BRIEF: Determine how many lines in the listing below contain the word "integer", then state that number by itself.

INPUT:
==================================================
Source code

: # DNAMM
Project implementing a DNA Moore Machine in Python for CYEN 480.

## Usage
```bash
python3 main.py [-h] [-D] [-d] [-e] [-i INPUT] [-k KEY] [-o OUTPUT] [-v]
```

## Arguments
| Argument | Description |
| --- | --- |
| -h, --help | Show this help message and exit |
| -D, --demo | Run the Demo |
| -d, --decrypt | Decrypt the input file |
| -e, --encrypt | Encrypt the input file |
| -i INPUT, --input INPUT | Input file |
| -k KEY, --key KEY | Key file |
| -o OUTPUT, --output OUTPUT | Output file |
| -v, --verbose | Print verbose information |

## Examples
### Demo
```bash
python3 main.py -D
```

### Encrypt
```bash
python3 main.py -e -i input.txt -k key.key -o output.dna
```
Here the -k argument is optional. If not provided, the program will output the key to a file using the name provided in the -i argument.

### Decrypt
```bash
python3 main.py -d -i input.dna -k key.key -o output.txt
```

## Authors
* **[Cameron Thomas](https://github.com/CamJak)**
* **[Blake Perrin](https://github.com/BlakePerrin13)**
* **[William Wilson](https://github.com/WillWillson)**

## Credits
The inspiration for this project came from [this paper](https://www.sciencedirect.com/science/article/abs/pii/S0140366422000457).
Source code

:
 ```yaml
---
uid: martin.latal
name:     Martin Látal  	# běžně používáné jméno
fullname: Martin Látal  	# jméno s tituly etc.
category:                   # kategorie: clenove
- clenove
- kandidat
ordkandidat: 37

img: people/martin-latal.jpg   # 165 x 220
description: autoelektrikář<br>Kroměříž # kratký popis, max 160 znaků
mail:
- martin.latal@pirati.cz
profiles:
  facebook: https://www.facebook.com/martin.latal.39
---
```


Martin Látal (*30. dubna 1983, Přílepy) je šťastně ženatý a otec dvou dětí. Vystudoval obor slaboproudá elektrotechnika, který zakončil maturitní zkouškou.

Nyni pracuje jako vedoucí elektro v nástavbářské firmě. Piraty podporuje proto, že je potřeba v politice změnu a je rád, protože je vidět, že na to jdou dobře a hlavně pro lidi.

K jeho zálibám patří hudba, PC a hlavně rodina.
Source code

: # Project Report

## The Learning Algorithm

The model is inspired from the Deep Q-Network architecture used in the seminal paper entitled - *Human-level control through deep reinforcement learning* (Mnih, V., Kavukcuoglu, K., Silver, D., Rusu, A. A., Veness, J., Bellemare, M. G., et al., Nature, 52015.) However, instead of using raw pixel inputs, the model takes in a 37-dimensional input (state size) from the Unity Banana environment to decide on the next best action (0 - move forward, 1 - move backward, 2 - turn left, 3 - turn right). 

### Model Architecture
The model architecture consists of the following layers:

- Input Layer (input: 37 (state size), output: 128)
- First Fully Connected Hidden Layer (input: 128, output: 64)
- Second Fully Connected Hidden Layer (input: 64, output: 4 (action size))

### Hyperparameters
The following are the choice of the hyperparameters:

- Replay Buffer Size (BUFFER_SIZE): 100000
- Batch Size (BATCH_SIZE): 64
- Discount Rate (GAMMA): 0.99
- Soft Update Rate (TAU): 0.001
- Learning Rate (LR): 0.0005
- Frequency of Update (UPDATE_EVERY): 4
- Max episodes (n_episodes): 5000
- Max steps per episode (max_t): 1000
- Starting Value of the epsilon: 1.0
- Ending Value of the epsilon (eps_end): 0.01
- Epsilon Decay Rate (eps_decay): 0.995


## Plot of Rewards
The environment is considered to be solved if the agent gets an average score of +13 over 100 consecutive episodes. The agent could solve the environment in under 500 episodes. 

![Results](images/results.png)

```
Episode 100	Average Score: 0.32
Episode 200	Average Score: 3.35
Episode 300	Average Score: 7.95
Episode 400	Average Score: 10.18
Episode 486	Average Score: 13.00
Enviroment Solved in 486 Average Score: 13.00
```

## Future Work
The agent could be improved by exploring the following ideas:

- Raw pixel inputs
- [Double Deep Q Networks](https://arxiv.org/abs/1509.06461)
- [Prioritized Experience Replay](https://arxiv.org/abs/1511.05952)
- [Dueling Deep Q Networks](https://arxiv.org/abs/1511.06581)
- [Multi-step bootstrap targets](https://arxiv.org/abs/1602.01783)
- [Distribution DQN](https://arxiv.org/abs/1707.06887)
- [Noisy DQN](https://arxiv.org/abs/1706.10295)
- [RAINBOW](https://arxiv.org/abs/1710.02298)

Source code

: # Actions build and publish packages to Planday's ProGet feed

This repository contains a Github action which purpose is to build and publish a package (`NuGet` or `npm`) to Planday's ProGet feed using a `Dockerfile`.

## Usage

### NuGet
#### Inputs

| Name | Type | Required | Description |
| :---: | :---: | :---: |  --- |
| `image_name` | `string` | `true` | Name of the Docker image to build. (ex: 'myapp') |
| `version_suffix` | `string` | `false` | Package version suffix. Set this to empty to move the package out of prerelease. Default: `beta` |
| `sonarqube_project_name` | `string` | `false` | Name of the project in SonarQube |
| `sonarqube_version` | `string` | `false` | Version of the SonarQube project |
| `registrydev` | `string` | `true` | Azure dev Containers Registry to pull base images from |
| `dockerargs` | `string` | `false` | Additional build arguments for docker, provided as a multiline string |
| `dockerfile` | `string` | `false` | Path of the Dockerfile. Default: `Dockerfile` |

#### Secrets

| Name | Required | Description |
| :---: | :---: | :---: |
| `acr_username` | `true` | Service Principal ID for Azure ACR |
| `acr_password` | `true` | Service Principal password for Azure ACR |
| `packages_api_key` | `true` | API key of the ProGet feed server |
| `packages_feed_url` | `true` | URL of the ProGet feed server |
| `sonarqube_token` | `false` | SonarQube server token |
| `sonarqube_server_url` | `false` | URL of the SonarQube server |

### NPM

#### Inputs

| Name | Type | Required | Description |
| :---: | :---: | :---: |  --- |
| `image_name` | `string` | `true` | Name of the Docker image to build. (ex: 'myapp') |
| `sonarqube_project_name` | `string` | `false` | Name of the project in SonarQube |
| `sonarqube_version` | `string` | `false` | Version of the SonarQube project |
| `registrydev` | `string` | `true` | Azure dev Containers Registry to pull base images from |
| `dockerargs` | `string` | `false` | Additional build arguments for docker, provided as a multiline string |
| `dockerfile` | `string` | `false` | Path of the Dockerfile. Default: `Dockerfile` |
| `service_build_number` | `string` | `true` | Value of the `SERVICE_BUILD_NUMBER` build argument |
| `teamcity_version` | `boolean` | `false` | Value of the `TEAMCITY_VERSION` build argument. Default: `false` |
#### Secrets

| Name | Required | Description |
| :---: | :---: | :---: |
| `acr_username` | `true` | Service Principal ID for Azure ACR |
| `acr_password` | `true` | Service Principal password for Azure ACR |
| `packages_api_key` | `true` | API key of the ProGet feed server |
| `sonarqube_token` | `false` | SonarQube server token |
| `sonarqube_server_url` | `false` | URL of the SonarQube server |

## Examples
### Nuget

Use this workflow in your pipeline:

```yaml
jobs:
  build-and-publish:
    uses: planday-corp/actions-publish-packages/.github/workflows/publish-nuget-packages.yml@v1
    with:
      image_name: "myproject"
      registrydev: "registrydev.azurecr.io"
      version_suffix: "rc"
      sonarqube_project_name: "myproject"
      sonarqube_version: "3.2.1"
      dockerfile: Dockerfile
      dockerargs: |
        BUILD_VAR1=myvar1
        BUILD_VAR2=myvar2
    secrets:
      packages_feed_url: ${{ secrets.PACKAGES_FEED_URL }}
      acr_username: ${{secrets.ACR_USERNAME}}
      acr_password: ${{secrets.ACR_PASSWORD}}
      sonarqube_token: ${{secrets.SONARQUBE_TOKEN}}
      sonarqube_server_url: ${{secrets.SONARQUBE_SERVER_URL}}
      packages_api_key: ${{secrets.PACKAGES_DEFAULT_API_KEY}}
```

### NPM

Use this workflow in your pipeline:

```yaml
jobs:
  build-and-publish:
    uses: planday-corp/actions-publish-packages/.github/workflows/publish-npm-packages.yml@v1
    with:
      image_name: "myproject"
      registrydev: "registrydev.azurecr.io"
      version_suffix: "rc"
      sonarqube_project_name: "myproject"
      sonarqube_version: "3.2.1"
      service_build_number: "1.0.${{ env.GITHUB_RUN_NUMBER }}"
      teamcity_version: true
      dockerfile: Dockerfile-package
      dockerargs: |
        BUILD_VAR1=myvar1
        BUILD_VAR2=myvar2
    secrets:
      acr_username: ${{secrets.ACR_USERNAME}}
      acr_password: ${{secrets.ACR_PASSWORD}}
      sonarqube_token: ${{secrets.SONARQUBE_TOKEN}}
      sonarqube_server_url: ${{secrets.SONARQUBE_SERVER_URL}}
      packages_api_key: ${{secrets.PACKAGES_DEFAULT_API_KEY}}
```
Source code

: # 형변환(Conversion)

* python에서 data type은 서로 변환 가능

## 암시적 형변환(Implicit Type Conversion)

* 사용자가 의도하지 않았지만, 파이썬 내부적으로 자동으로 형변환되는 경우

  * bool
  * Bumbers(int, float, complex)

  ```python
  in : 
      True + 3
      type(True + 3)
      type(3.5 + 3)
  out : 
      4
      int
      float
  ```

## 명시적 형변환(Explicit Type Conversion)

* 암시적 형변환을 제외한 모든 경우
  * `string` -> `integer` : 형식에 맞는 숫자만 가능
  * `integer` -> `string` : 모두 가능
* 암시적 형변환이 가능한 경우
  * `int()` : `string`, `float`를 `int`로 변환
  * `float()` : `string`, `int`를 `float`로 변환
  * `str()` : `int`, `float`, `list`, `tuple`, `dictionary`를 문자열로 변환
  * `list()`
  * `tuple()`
==================================================
REPLY: 2